打ち上げ会
恭一が玄関のドアを開けると、姉の彩音が部屋から出てきた。
「ただいま」
「おかえり。麻人君、悠ちゃん、いらっしゃい」
恭一達は、居間に入ると母親と叔母の昇子が椅子に座り話していた。
「恭一、おかえり。決勝戦、残念だったわね」
母親は、普段と変わらない様子だった。
「なかなか良い試合だったわ。恭君、次期エース候補ね」
「まだまだです」
恭一は、昇子なりに励ましてくれているのだと思った。
「ねぇ、恭一。見て、あの木の枝」
彩音が耳元で小さな声で言い、指を差した。枝に一羽のカラスがいて、こちらを見ている。
「あ!」
恭一が驚いた顔をしている横で、彩音がくすくす笑っている。
「希水君も、試合を見てたんだって。『さすが恭一、カッコイイ』と言ってたわ」
「そうなんだ」
恭一は、嬉しく思ったが、照れくさくて上手く言葉にできなかった。
「麻人君も悠ちゃんも、晩ご飯食べていくでしょ?」
いつものごとく、彩音が2人を誘っていた。
「いいのかな……」
麻人は遠慮がちだったが、悠は嬉しそうな表情をしている。
「昇子さんが、たくさんお肉を持ってきてくれたのよ。みんなで食べる方が、バーベキューは楽しいわ」
恭一の母親も、麻人と悠に笑顔で声をかけていた。
「お肉! ありがとうございます!」
目を輝かせ、元気よく言う悠が可愛らしく、みんなが笑い出した。
隣の家から祖父もやってきて、新鮮な野菜をカゴいっぱいに入れて持っている。
「お爺さん、この野菜も畑で採れたの?」
カゴを覗きこむ悠に、
「そうだぞ。このトマトは、悠ちゃんが植えたやつだ」
「すごーい」
びっくりしている悠を見て、祖父は満足そうだった。
庭にバーベキューのコンロを設置したり、簡易机や椅子を運んだり、麻人と悠は率先して動いている。恭一も手伝おうとすると、
「恭一君は、着替えてゆっくりしていて」
「そうです。恭一様は、休憩してください」
麻人と悠が、恭一を阻止してくる。
それほど疲れていないんだが……と恭一は内心思っていたが、部屋へ着替えに行くことにした。

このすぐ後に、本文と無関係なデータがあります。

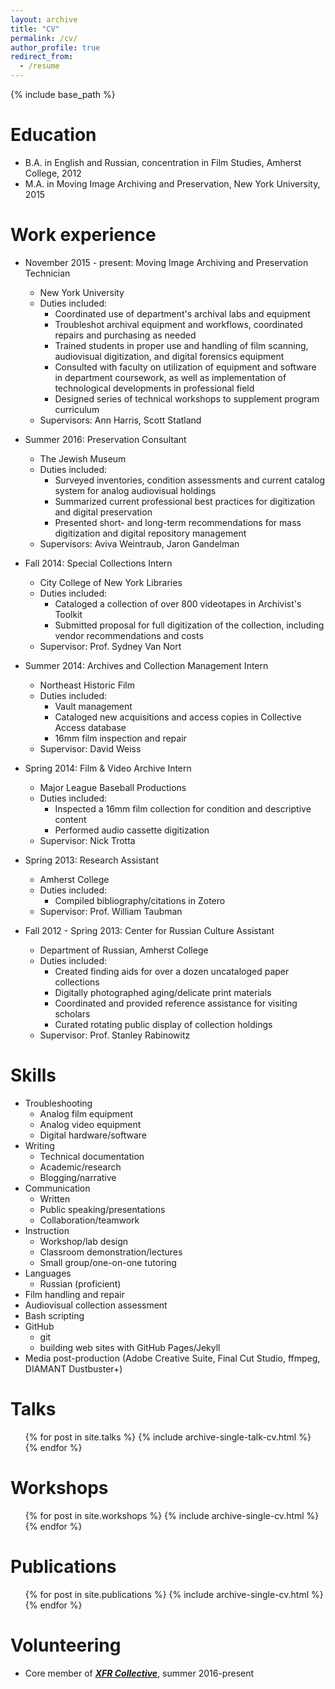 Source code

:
 ```yaml
---
layout: archive
title: "CV"
permalink: /cv/
author_profile: true
redirect_from:
  - /resume
---
```


{% include base_path %}

Education
======
* B.A. in English and Russian, concentration in Film Studies, Amherst College, 2012
* M.A. in Moving Image Archiving and Preservation, New York University, 2015

Work experience
======
* November 2015 - present: Moving Image Archiving and Preservation Technician
  * New York University
  * Duties included:
    * Coordinated use of department's archival labs and equipment
    * Troubleshot archival equipment and workflows, coordinated repairs and purchasing as needed
    * Trained students in proper use and handling of film scanning, audiovisual digitization, and digital forensics equipment
    * Consulted with faculty on utilization of equipment and software in department coursework, as well as implementation of technological developments in professional field
    * Designed series of technical workshops to supplement program curriculum
  * Supervisors: Ann Harris, Scott Statland

* Summer 2016: Preservation Consultant
  * The Jewish Museum
  * Duties included:
    * Surveyed inventories, condition assessments and current catalog system for analog audiovisual holdings
    * Summarized current professional best practices for digitization and digital preservation
    * Presented short- and long-term recommendations for mass digitization and digital repository management
  * Supervisors: Aviva Weintraub, Jaron Gandelman

* Fall 2014: Special Collections Intern
  * City College of New York Libraries
  * Duties included:
    * Cataloged a collection of over 800 videotapes in Archivist's Toolkit
    * Submitted proposal for full digitization of the collection, including vendor recommendations and costs
  * Supervisor: Prof. Sydney Van Nort

* Summer 2014: Archives and Collection Management Intern
  * Northeast Historic Film
  * Duties included:
    * Vault management
    * Cataloged new acquisitions and access copies in Collective Access database
    * 16mm film inspection and repair
  * Supervisor: David Weiss

* Spring 2014: Film & Video Archive Intern
  * Major League Baseball Productions
  * Duties included:
    * Inspected a 16mm film collection for condition and descriptive content
    * Performed audio cassette digitization
  * Supervisor: Nick Trotta

* Spring 2013: Research Assistant
  * Amherst College
  * Duties included:
    * Compiled bibliography/citations in Zotero
  * Supervisor: Prof. William Taubman

* Fall 2012 - Spring 2013: Center for Russian Culture Assistant
  * Department of Russian, Amherst College
  * Duties included:
    * Created finding aids for over a dozen uncataloged paper collections
    * Digitally photographed aging/delicate print materials
    * Coordinated and provided reference assistance for visiting scholars
    * Curated rotating public display of collection holdings
  * Supervisor: Prof. Stanley Rabinowitz



Skills
======
* Troubleshooting
  * Analog film equipment
  * Analog video equipment
  * Digital hardware/software
* Writing
  * Technical documentation
  * Academic/research
  * Blogging/narrative
* Communication
    * Written
    * Public speaking/presentations
    * Collaboration/teamwork
* Instruction
    * Workshop/lab design
    * Classroom demonstration/lectures
    * Small group/one-on-one tutoring
* Languages
    * Russian (proficient)
* Film handling and repair
* Audiovisual collection assessment
* Bash scripting
* GitHub
  * git
  * building web sites with GitHub Pages/Jekyll
* Media post-production (Adobe Creative Suite, Final Cut Studio, ffmpeg, DIAMANT Dustbuster+)


Talks
======
  <ul>{% for post in site.talks %}
    {% include archive-single-talk-cv.html %}
  {% endfor %}</ul>

Workshops
======
  <ul>{% for post in site.workshops %}
    {% include archive-single-cv.html %}
  {% endfor %}</ul>

Publications
======
  <ul>{% for post in site.publications %}
    {% include archive-single-cv.html %}
  {% endfor %}</ul>


Volunteering
======
* Core member of [**_XFR Collective_**](https://xfrcollective.wordpress.com), summer 2016-present
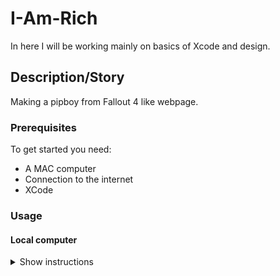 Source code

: # I-Am-Rich
In here I will be working mainly on basics of Xcode and design. 


## Description/Story
Making a pipboy from Fallout 4 like webpage.  


### Prerequisites
To get started you need:
<ul>
  <li>A MAC computer</li>
  <li>Connection to the internet</li>
  <li>XCode</li>
</ul>

### Usage

#### Local computer
<details><summary>Show instructions</summary>
1. Open project in code editor.
  <br/>
2. Clone or download Zip:
  
```sh 
  $ git clone git@github.com:kurosh97/I-Am-Rich.git
```
<br/>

恭一が部屋に入ると、ベランダにカラスがいるので窓を開けた。
「希水か。試合、見てくれたんだな」
「うん。窓の隙間から見てた。緊張したよ」
「お前が緊張してたの?」
「だって、大事な決戦だし。カッコ良かった」
「ありがとな」
恭一は、カラスの頭を軽く撫でた。すると、ビハクが恭一の足元にすり寄ってきた。少し機嫌が悪そうに見える。
「どうした、ビハク。拗ねているのか?」
ビハクの顎を撫でながら、
「今日はバーベキューだから、お前の分も焼いてあげるからな」
「僕も!」
希水が羽をバタバタさせて、恭一に訴えてきた。
「分かった、分かった」
恭一は、笑いながら希水に言った。
「恭一! 何してるの?」
「今行く」
彩音に大きな声で呼ばれた。
「希水、後でな」
恭一はビハクを抱き上げ、1階に降りて行くことにした。